- Original Playbill cover
- Original language: English
- Written by: William Inge
- Genre: Comedy-drama
- Setting: Independence, Kansas

Premiere
- Date: October 26, 1975
- Place: ANTA Playhouse

= Summer Brave =

Play written by William Inge

Summer Brave is a play by William Inge, a revision of his Pulitzer Prize-winning 1953 play Picnic. Set in Independence, Kansas, a small town in Kansas in the early 1950s, it focuses on Hal Carter, an attractive young stranger who drifts into town just before the annual Labor Day celebration and sets off a chain of events that prompts various residents to reflect on the present and contemplate an unpromising future.

== Writing ==
Of it, Inge said, "A couple of years after Picnic had closed on Broadway, after the film version had made its success, I got the early version out of my files and began to rework it, just for my own satisfaction. Summer Brave is the result. I admit that I prefer it to the version of the play that was produced [originally], but I don't necessarily expect others to agree...I feel that it is more humorously true than Picnic, and it does fulfill my original intentions."

== Production ==
The Broadway production was staged two years after Inge's death. Produced by Fritz Holt and directed by Michael Montel, it was not a success. After three previews, it opened on October 26, 1975 at the ANTA Playhouse and closed after 18 performances. Ernest Thompson, who later won fame as the writer of On Golden Pond, starred as Hal Carter. The supporting cast included Nan Martin, Alexis Smith, Jill Eikenberry, Miles Chapin, and Peter Weller.

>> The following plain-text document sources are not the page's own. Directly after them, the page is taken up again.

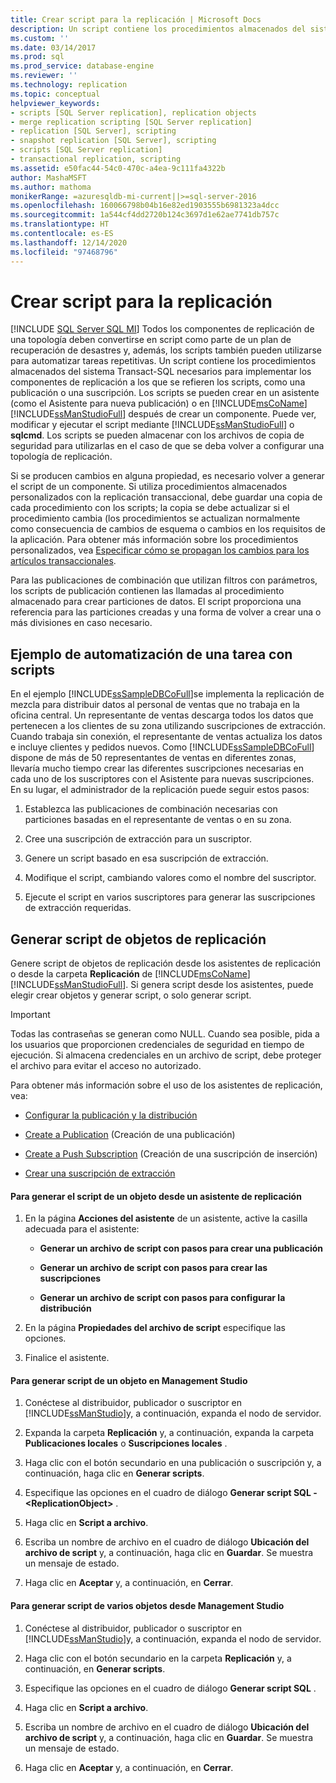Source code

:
 ```yaml
---
title: Crear script para la replicación | Microsoft Docs
description: Un script contiene los procedimientos almacenados del sistema de Transact-SQL necesarios para implementar los componentes de replicación de SQL Server, como una publicación o una suscripción.
ms.custom: ''
ms.date: 03/14/2017
ms.prod: sql
ms.prod_service: database-engine
ms.reviewer: ''
ms.technology: replication
ms.topic: conceptual
helpviewer_keywords:
- scripts [SQL Server replication], replication objects
- merge replication scripting [SQL Server replication]
- replication [SQL Server], scripting
- snapshot replication [SQL Server], scripting
- scripts [SQL Server replication]
- transactional replication, scripting
ms.assetid: e50fac44-54c0-470c-a4ea-9c111fa4322b
author: MashaMSFT
ms.author: mathoma
monikerRange: =azuresqldb-mi-current||>=sql-server-2016
ms.openlocfilehash: 160066798b04b16e82ed1903555b6981323a4dcc
ms.sourcegitcommit: 1a544cf4dd2720b124c3697d1e62ae7741db757c
ms.translationtype: HT
ms.contentlocale: es-ES
ms.lasthandoff: 12/14/2020
ms.locfileid: "97468796"
---
```

# <a name="scripting-replication"></a>Crear script para la replicación
[!INCLUDE [SQL Server SQL MI](../../includes/applies-to-version/sql-asdbmi.md)]
  Todos los componentes de replicación de una topología deben convertirse en script como parte de un plan de recuperación de desastres y, además, los scripts también pueden utilizarse para automatizar tareas repetitivas. Un script  contiene los procedimientos almacenados del sistema Transact-SQL necesarios para implementar los componentes de replicación a los que se refieren los scripts, como una publicación o una suscripción. Los scripts se pueden crear en un asistente (como el Asistente para nueva publicación) o en [!INCLUDE[msCoName](../../includes/msconame-md.md)] [!INCLUDE[ssManStudioFull](../../includes/ssmanstudiofull-md.md)] después de crear un componente. Puede ver, modificar y ejecutar el script mediante [!INCLUDE[ssManStudioFull](../../includes/ssmanstudiofull-md.md)] o **sqlcmd**. Los scripts se pueden almacenar con los archivos de copia de seguridad para utilizarlas en el caso de que se deba volver a configurar una topología de replicación.  
  
 Si se producen cambios en alguna propiedad, es necesario volver a generar el script de un componente. Si utiliza procedimientos almacenados personalizados con la replicación transaccional, debe guardar una copia de cada procedimiento con los scripts; la copia se debe actualizar si el procedimiento cambia (los procedimientos se actualizan normalmente como consecuencia de cambios de esquema o cambios en los requisitos de la aplicación. Para obtener más información sobre los procedimientos personalizados, vea [Especificar cómo se propagan los cambios para los artículos transaccionales](../../relational-databases/replication/transactional/transactional-articles-specify-how-changes-are-propagated.md).  
  
 Para las publicaciones de combinación que utilizan filtros con parámetros, los scripts de publicación contienen las llamadas al procedimiento almacenado para crear particiones de datos. El script proporciona una referencia para las particiones creadas y una forma de volver a crear una o más divisiones en caso necesario.  
  
## <a name="example-of-automating-a-task-with-scripts"></a>Ejemplo de automatización de una tarea con scripts  
 En el ejemplo [!INCLUDE[ssSampleDBCoFull](../../includes/sssampledbcofull-md.md)]se implementa la replicación de mezcla para distribuir datos al personal de ventas que no trabaja en la oficina central. Un representante de ventas descarga todos los datos que pertenecen a los clientes de su zona utilizando suscripciones de extracción. Cuando trabaja sin conexión, el representante de ventas actualiza los datos e incluye clientes y pedidos nuevos. Como [!INCLUDE[ssSampleDBCoFull](../../includes/sssampledbcofull-md.md)] dispone de más de 50 representantes de ventas en diferentes zonas, llevaría mucho tiempo crear las diferentes suscripciones necesarias en cada uno de los suscriptores con el Asistente para nuevas suscripciones. En su lugar, el administrador de la replicación puede seguir estos pasos:  
  
1.  Establezca las publicaciones de combinación necesarias con particiones basadas en el representante de ventas o en su zona.  
  
2.  Cree una suscripción de extracción para un suscriptor.  
  
3.  Genere un script basado en esa suscripción de extracción.  
  
4.  Modifique el script, cambiando valores como el nombre del suscriptor.  
  
5.  Ejecute el script en varios suscriptores para generar las suscripciones de extracción requeridas.  
  
## <a name="script-replication-objects"></a>Generar script de objetos de replicación  
 Genere script de objetos de replicación desde los asistentes de replicación o desde la carpeta **Replicación** de [!INCLUDE[msCoName](../../includes/msconame-md.md)] [!INCLUDE[ssManStudioFull](../../includes/ssmanstudiofull-md.md)]. Si genera script desde los asistentes, puede elegir crear objetos y generar script, o solo generar script.  
  
> [!IMPORTANT]  
>  Todas las contraseñas se generan como NULL. Cuando sea posible, pida a los usuarios que proporcionen credenciales de seguridad en tiempo de ejecución. Si almacena credenciales en un archivo de script, debe proteger el archivo para evitar el acceso no autorizado.  
  
 Para obtener más información sobre el uso de los asistentes de replicación, vea:  
  
-   [Configurar la publicación y la distribución](../../relational-databases/replication/configure-publishing-and-distribution.md)  
  
-   [Create a Publication](../../relational-databases/replication/publish/create-a-publication.md) (Creación de una publicación)  
  
-   [Create a Push Subscription](../../relational-databases/replication/create-a-push-subscription.md) (Creación de una suscripción de inserción)  
  
-   [Crear una suscripción de extracción](../../relational-databases/replication/create-a-pull-subscription.md)  
  
#### <a name="to-script-an-object-from-a-replication-wizard"></a>Para generar el script de un objeto desde un asistente de replicación  
  
1.  En la página **Acciones del asistente** de un asistente, active la casilla adecuada para el asistente:  
  
    -   **Generar un archivo de script con pasos para crear una publicación**  
  
    -   **Generar un archivo de script con pasos para crear las suscripciones**  
  
    -   **Generar un archivo de script con pasos para configurar la distribución**  
  
2.  En la página **Propiedades del archivo de script** especifique las opciones.  
  
3.  Finalice el asistente.  
  
#### <a name="to-script-an-object-from-management-studio"></a>Para generar script de un objeto en Management Studio  
  
1.  Conéctese al distribuidor, publicador o suscriptor en [!INCLUDE[ssManStudio](../../includes/ssmanstudio-md.md)]y, a continuación, expanda el nodo de servidor.  
  
2.  Expanda la carpeta **Replicación** y, a continuación, expanda la carpeta **Publicaciones locales** o **Suscripciones locales** .  
  
3.  Haga clic con el botón secundario en una publicación o suscripción y, a continuación, haga clic en **Generar scripts**.  
  
4.  Especifique las opciones en el cuadro de diálogo **Generar script SQL - \<ReplicationObject>** .  
  
5.  Haga clic en **Script a archivo**.  
  
6.  Escriba un nombre de archivo en el cuadro de diálogo **Ubicación del archivo de script** y, a continuación, haga clic en **Guardar**. Se muestra un mensaje de estado.  
  
7.  Haga clic en **Aceptar** y, a continuación, en **Cerrar**.  
  
#### <a name="to-script-multiple-objects-from-management-studio"></a>Para generar script de varios objetos desde Management Studio  
  
1.  Conéctese al distribuidor, publicador o suscriptor en [!INCLUDE[ssManStudio](../../includes/ssmanstudio-md.md)]y, a continuación, expanda el nodo de servidor.  
  
2.  Haga clic con el botón secundario en la carpeta **Replicación** y, a continuación, en **Generar scripts**.  
  
3.  Especifique las opciones en el cuadro de diálogo **Generar script SQL** .  
  
4.  Haga clic en **Script a archivo**.  
  
5.  Escriba un nombre de archivo en el cuadro de diálogo **Ubicación del archivo de script** y, a continuación, haga clic en **Guardar**. Se muestra un mensaje de estado.  
  
6.  Haga clic en **Aceptar** y, a continuación, en **Cerrar**.  
  
  
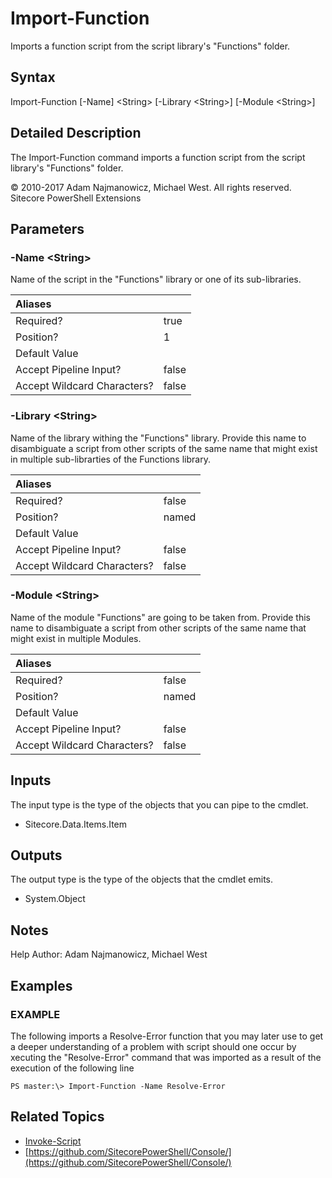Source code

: # Import-Function

Imports a function script from the script library's "Functions" folder.

## Syntax

Import-Function \[-Name\] &lt;String&gt; \[-Library &lt;String&gt;\] \[-Module &lt;String&gt;\]

## Detailed Description

The Import-Function command imports a function script from the script library's "Functions" folder.

© 2010-2017 Adam Najmanowicz, Michael West. All rights reserved. Sitecore PowerShell Extensions

## Parameters

### -Name  &lt;String&gt;

Name of the script in the "Functions" library or one of its sub-libraries.

| Aliases |  |
| :--- | :--- |
| Required? | true |
| Position? | 1 |
| Default Value |  |
| Accept Pipeline Input? | false |
| Accept Wildcard Characters? | false |

### -Library  &lt;String&gt;

Name of the library withing the "Functions" library. Provide this name to disambiguate a script from other scripts of the same name that might exist in multiple sub-librarties of the Functions library.

| Aliases |  |
| :--- | :--- |
| Required? | false |
| Position? | named |
| Default Value |  |
| Accept Pipeline Input? | false |
| Accept Wildcard Characters? | false |

### -Module  &lt;String&gt;

Name of the module "Functions" are going to be taken from. Provide this name to disambiguate a script from other scripts of the same name that might exist in multiple Modules.

| Aliases |  |
| :--- | :--- |
| Required? | false |
| Position? | named |
| Default Value |  |
| Accept Pipeline Input? | false |
| Accept Wildcard Characters? | false |

## Inputs

The input type is the type of the objects that you can pipe to the cmdlet.

* Sitecore.Data.Items.Item 

## Outputs

The output type is the type of the objects that the cmdlet emits.

* System.Object 

## Notes

Help Author: Adam Najmanowicz, Michael West

## Examples

### EXAMPLE

The following imports a Resolve-Error function that you may later use to get a deeper understanding of a problem with script should one occur by xecuting the "Resolve-Error" command that was imported as a result of the execution of the following line

```text
PS master:\> Import-Function -Name Resolve-Error
```

## Related Topics

* [Invoke-Script](invoke-script.md)
* [https://github.com/SitecorePowerShell/Console/](https://github.com/SitecorePowerShell/Console/)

First published in 1962, the first performance of Summer Brave came only after Inge's death in 1973. However, he wrote the original version of Summer Brave long before Picnic. In other words, Picnic was revised from Summer Brave, not the other way around. In fact, a manuscript copy of the play Summer Brave held in Special Collections at the University of Kansas library has an inscription by Inge on the title page. There Inge refers to it as an early version of Picnic, and one that he much preferred to Picnic. The ending of Summer Brave is the main substantive difference between it and Picnic, with Madge staying rather than running after Hal. The ending for Picnic was suggested by Josh Logan, the director. Although Picnic is set in the early 1950s, both plays are about growing up in Independence, Kansas in the 1920s, as all the allusions in the texts show, and most of the characters are based upon people who lived in Independence when Inge was a boy. In addition, sections of Summer Brave reflect biographical events that Inge's family felt were too personal to make public. Hence, one page from the KU library's copy of the Summer Brave manuscript was intentionally removed (possibly by Inge's sister), leaving a gap of information in an important conversation that does not exist at all in the published version of the play. Inge always wanted to retain aspects of Summer Brave in Picnic. Hence, the first publications of Picnic all have differences. Taken together, all three plays—the early Summer Brave, Picnic, and the published Summer Brave—represent at least 25 years of a writer's efforts to express things even he may have felt too painful to reveal.